Thursday, September 12, 2013

A Progress That's Working

Here is how I know, I am finally no longer a work in progress but a progress that's working.  I did work on myself.  Way before Iyanla came around and started fixing people's lives, but I knew I needed to fix mine. Something was definitely  a miss.  Not to beat a dead horse, but my 30's have been rocky at best, and how I got through is truly a victory through the grace of God.  

However, that kind of stuff changes you, inside and out.  The point is I wanted help and I got it.  I worked on being whole, opening up from past hurts, loving myself despite all that has happened.  Not punishing my self thinking how could God do this to me, and what did I do to deserve this.  What I learned is I am beautifully and wondrously made, and all things happen for a reason.

I asked for answer and I got them.  Not right away, and the SHIT and MUCK, and dirty low down stuff I had to go through to get through, was real in these streets, but I sit here with a smile on my face as I type this.  Because, I asked and HE answered and continues to answer.  With the help of a therapist, and THE WORD I was able to find myself again.  The new me, the me that I have always wanted to be.  The adult me, the I have put away childish things to live the life I am supposed to live me.  No more running from what I know I am capable of, but running toward my goals.  With a fresh new perspective  that no one can steal from me.  One of my favorite sayings is, "you can't steal my joy, cause you didn't give it to me."

Not only that, I met someone, and I met someone I really like.  I'm not jumping the gun, but this has been a long time coming, for the first time, in a while.
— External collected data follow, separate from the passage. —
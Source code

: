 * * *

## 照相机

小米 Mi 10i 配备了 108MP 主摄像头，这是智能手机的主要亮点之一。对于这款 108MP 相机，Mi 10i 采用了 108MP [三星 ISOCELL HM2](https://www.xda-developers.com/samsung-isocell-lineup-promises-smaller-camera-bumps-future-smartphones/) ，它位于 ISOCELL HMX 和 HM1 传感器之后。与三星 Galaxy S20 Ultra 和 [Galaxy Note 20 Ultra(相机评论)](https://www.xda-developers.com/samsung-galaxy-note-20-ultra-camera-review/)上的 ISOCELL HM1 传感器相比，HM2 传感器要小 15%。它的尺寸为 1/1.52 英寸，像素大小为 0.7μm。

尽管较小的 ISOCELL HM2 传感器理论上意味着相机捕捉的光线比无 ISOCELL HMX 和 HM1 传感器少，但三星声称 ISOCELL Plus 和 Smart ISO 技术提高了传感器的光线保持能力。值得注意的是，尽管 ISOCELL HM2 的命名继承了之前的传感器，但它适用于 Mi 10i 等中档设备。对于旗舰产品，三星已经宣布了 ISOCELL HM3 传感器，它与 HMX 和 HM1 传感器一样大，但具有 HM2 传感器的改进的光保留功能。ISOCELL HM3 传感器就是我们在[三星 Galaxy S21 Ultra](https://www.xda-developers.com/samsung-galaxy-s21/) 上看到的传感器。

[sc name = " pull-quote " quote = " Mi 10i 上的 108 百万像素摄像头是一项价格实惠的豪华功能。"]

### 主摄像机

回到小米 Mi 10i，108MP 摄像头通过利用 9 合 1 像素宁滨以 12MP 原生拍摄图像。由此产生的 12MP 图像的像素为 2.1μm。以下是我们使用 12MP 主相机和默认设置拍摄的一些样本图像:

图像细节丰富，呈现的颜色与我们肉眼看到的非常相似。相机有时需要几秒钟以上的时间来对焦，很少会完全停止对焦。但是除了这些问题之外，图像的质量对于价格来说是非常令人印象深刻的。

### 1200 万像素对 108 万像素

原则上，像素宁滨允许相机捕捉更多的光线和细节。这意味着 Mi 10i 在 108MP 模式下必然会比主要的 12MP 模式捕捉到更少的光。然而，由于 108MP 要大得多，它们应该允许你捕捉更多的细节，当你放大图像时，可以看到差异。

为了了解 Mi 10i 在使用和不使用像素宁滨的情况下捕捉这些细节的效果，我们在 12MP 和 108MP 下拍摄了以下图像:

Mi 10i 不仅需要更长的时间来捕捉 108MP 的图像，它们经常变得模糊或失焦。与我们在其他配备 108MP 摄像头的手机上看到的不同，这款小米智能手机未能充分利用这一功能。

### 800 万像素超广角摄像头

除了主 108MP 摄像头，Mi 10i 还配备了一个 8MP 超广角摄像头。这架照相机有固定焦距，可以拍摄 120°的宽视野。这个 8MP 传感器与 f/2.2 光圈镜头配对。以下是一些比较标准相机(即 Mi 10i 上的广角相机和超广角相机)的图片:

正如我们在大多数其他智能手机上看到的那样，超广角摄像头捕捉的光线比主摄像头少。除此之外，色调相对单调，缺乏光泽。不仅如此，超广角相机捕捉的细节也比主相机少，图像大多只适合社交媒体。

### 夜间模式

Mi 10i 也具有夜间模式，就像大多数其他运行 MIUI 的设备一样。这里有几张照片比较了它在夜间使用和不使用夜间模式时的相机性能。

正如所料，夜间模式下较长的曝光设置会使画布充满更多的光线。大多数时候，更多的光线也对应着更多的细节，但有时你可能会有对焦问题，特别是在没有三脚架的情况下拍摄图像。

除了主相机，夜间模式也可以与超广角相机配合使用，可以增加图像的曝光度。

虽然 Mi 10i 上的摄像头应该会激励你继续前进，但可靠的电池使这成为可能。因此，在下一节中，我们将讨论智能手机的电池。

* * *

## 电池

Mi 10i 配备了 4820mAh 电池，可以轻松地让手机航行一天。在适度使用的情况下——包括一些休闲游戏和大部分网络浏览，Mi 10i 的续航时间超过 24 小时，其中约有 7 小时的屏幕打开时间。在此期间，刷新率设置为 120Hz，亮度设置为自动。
I am not afraid of being hurt, I am totally 100 percent myself, and equally vulnerable, and I love it.  I'm open, I'm full.  This is awesome!  

So right now I wanna take this moment so send a little prayer up for each of you reading this blog, and a continued prayer for those who are close to me.  That you know that there is a purpose for your life, and that God will never leave you or forsake you.  You only have this life, so live it like it's your last.  Don't put off until tomorrow, what you could do today, because tomorrow is not promised.  I ask for a covering over each of you, that you can see clearly as to what it is your supposed to do in this life.  I pray for Wholeness, oneness, and team work, with what ever person you are dealing with, and knowing your OWN self worth.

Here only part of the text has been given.